In 2016, on a road trip through California, Arizona and Nevada, my friend and I drove past a red and white ‘Yield’ sign. That inverted triangle at a junction on the way to the Grand Canyon stood against a backdrop of endless scrubby desert, the colors of the terrain changing as the sun rolled across the sky. I almost shouted to my friend, the driver, to stop the car so I could jump out and take a photo. Why? To recreate the cover of the first album I ever bought on vinyl: Pearl Jam’s fifth LP, Yield. 

It would be remiss not to mention that the cover photo for Yield was taken in Montana, not Arizona. But that moment reminded me how evocative and precious vinyl can be. I’m about 15 years too young to have followed Pearl Jam from their inception, but once my high school boyfriend introduced me to them, I was hooked. I’d never felt compelled to buy vinyl before, but that serene cover photo drew me in when I happened upon Yield on vinyl in an independent record shop in Leicester, England, nine years after its 1998 release. Hearing the key-shifting chords of opening track Brain of J on a turntable really did hit differently to a CD. And it’s a good job I’ve listened to it more than 20 times over the years, because that, as it turns out, is the amount of listens it takes to make it environmentally friendly.

vinyl vs streaming what is most sustainable when listening to music
Vinyl has been superseded by numerous cheaper, smarter, more portable and more flexible alternatives. And yet sales are healthy, because people still love it. Photo: Peter Nicholls via Getty Images

The Eilish effect

The damaging impact of vinyl production isn’t a new discovery, but as the vinyl resurgence continues (US sales hit 50 million albums in 2023) and the environmental implications are getting more attention than ever. This spring the issue came back into the spotlight thanks to Billie Eilish.

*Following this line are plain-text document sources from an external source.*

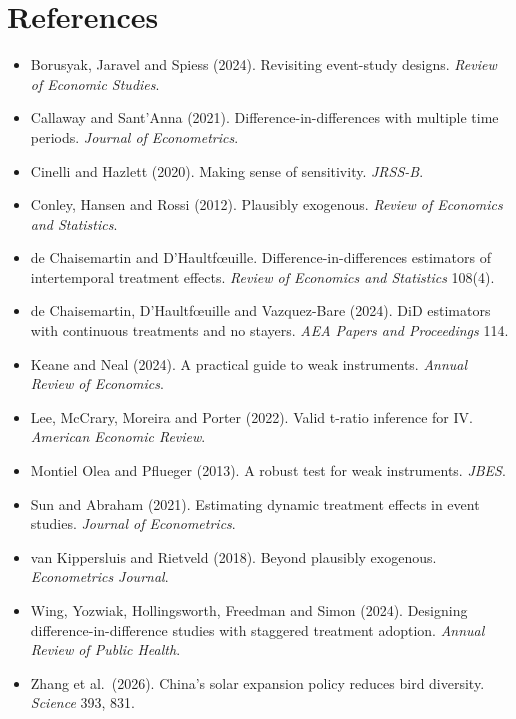 \documentclass[11pt]{article}
\begin{document}
\section{References}
\small
\begin{itemize}[leftmargin=14pt,itemsep=1pt]
\item Borusyak, Jaravel and Spiess (2024). Revisiting event-study designs. \textit{Review of Economic Studies}.
\item Callaway and Sant'Anna (2021). Difference-in-differences with multiple time periods. \textit{Journal of Econometrics}.
\item Cinelli and Hazlett (2020). Making sense of sensitivity. \textit{JRSS-B}.
\item Conley, Hansen and Rossi (2012). Plausibly exogenous. \textit{Review of Economics and Statistics}.
\item de Chaisemartin and D'Haultf\oe uille. Difference-in-differences estimators of intertemporal treatment effects. \textit{Review of Economics and Statistics} 108(4).
\item de Chaisemartin, D'Haultf\oe uille and Vazquez-Bare (2024). DiD estimators with continuous treatments and no stayers. \textit{AEA Papers and Proceedings} 114.
\item Keane and Neal (2024). A practical guide to weak instruments. \textit{Annual Review of Economics}.
\item Lee, McCrary, Moreira and Porter (2022). Valid t-ratio inference for IV. \textit{American Economic Review}.
\item Montiel Olea and Pflueger (2013). A robust test for weak instruments. \textit{JBES}.
\item Sun and Abraham (2021). Estimating dynamic treatment effects in event studies. \textit{Journal of Econometrics}.
\item van Kippersluis and Rietveld (2018). Beyond plausibly exogenous. \textit{Econometrics Journal}.
\item Wing, Yozwiak, Hollingsworth, Freedman and Simon (2024). Designing difference-in-difference studies with staggered treatment adoption. \textit{Annual Review of Public Health}.
\item Zhang et al.\ (2026). China's solar expansion policy reduces bird diversity. \textit{Science} 393, 831.
\end{itemize}
\end{document}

The singer announced that vinyls of her latest album, Hit Me Hard and Soft, would be pressed on 100% recycled LPs, or biovinyl, a material made from recycled cooking oil rather than petroleum derivatives.

She has long been one of the most vocal figures on climate change in the world of music, having hosted her own climate convention, used renewable energy to power her shows, and worked with environmental nonprofits to slash the impact of touring.

vinyl vs streaming what is most sustainable when listening to music

Billie Eilish unboxing the Hit Me Hard and Soft vinyl

Eilish is the biggest artist to embrace biovinyl, but not the first. And she joins a long tradition of musicians drawing attention to the climate emergency: British group Massive Attack, for instance, have been talking about global warming for decades, and worked with scientists to produce evidence-backed recommendations for reducing emissions from live music. Dave Matthews Band has a longstanding partnership with the environmental nonprofit Reverb. Coldplay has embraced renewable energy and green tech for their tours, cutting emissions by nearly 50% on their current tour, compared to the last one. As for Pearl Jam, they’ve been counting their carbon emissions since 2003, but last year a carbon credit provider that the band used was accused of overstating the impact of its deforestation work – a reminder that offsetting alone won’t ever be enough.

Can vinyl be better?

Environmentally, vinyl is quite nasty stuff. Vinyl records are made from PVC, which is also used to make things like water pipes, car interiors, clothing and shoes. The pellets of PVC used to make records are created by a complex procedure that starts with salt and hydrocarbon, a compound derived from fossil fuels.

“If the processes exist to create recycled or eco-friendly vinyl, why aren’t more A-listers doing it?”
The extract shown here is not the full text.